= Tapela and Another v Attorney General and Others =

Tapela and Another v Attorney General and Others is a legal case in Botswana concerning the right of two HIV-positive non-citizen prisoners to access antiretroviral (ARV) medication at state expense. On 22 August 2014, the High Court of Botswana in Gaborone ordered the government of Botswana to provide ARV medication to the prisoners.

==Background==
The case was brought by two Zimbabwean citizens who were imprisoned in Gaborone Central Prison and the Botswana Network on Ethics, Law and HIV/AIDS (BONELA). The two prisoners were both diagnosed as HIV-positive in prison. They were denied ARV treatment despite that their physical conditions met the treatment criteria under the government's Treatment Guidelines. The government denied them ARV treatment on the basis that they were not citizens. HIV-positive prisoners who were citizens were given access to ARV treatment at state expense in terms of the government's policy at the time.

==Litigation==
The applicants brought a legal challenge against the government's refusal to provide the inmates with ARV treatment in the High Court in Gaborone. They argued that their denial of access to treatment, and the policy underlying the government's refusal to provide treatment, were unlawful and unconstitutional.

===Default judgment===
The state respondents initially failed to defend the application. Default judgment was therefore issued in the applicants' favour in March 2014. The default judgment was rescinded with the parties’ consent on 19 March 2014.

===High Court judgment===
The merits of the case were argued in the Gaborone High Court on 10 June 2014. On 22 August 2014, Judge Bengame Sechele ruled in the applicants' favour.

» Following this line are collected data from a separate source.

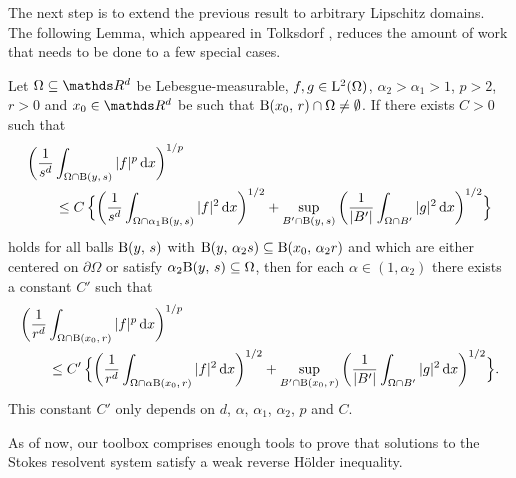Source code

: The next step is to extend the previous result to arbitrary Lipschitz domains. 
The following Lemma, which appeared in Tolksdorf \cite[Lem. 4.2]{tolksdorf2017}, reduces the amount of work that needs to be done to a few special cases.

\begin{lem}
  \label{lem:ballsforballs}
  Let $\Omega \subseteq \R^d$ be Lebesgue-measurable, $f, g \in \mathrm{L}^2(\Omega)$, $\alpha_2 > \alpha_1 > 1$, $p > 2$, $r > 0$ and $x_0 \in \R^d$ be such that $\mathrm{B}(x_0,\, r) \cap \Omega \neq \emptyset$.
  If there exists $C > 0$ such that
  \begin{align*}
    &\bigg( \frac{1}{s^d} \int_{\Omega \cap \mathrm{B}(y,\, s)} |f|^p \, {\operatorname{d}\!{x}} \bigg)^{1/p} \\
    &\qquad\leq C\, \Big\{ \bigg( \frac{1}{s^d} \int_{\Omega \cap \alpha_1 \mathrm{B}(y,\, s)} |f|^2 \, {\operatorname{d}\!{x}} \bigg)^{1/2} + \sup_{B' \cap \mathrm{B}(y,\,s)} \bigg( \frac{1}{|B'|} \int_{\Omega \cap B'} |g|^2 \, {\operatorname{d}\!{x}} \bigg)^{1/2} \Big\}
  \end{align*}
  holds for all balls $\mathrm{B}(y,\,s)$ with $\mathrm{B}(y,\,\alpha_2 s) \subseteq \mathrm{B}(x_0,\, \alpha_2 r)$ and which are either centered on $\partial\Omega$ or satisfy $\alpha_2 \mathrm{B}(y,\,s) \subseteq \Omega$, then for each $\alpha \in (1,\alpha_2)$ there exists a constant $C'$ such that
  \begin{align*}
    &\bigg( \frac{1}{r^d} \int_{\Omega \cap \mathrm{B}(x_0,\, r)} |f|^p \, {\operatorname{d}\!{x}} \bigg)^{1/p} 
    \\
    &\qquad\leq C'\, \Big\{ \bigg( \frac{1}{r^d} \int_{\Omega \cap \alpha \mathrm{B}(x_0,\, r)} |f|^2 \, {\operatorname{d}\!{x}} \bigg)^{1/2} + \sup_{B' \cap \mathrm{B}(x_0,\,r)} \bigg( \frac{1}{|B'|} \int_{\Omega \cap B'} |g|^2 \, {\operatorname{d}\!{x}} \bigg)^{1/2} \Big\}.
  \end{align*}
  This constant $C'$ only depends on $d$, $\alpha$, $\alpha_1$, $\alpha_2$, $p$ and $C$.
\end{lem}


As of now, our toolbox comprises enough tools to prove that solutions to the Stokes resolvent system satisfy a weak reverse H\"older inequality.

The Court held that the policy denying foreign prisoners ARV treatment was unlawful in terms of the common law, statutory law and the Constitution of Botswana. The Court held that denying the prisoners ARV treatment unjustifiably limited their rights to life, equality, and freedom from inhuman and degrading treatment. The Court ordered the Botswana government to enroll all foreign prisoners who meet the treatment criteria on ARV treatment.

The government respondents initially indicated an intention to comply with the Court's order but have since appealed the High Court decision to the Botswana Court of Appeal.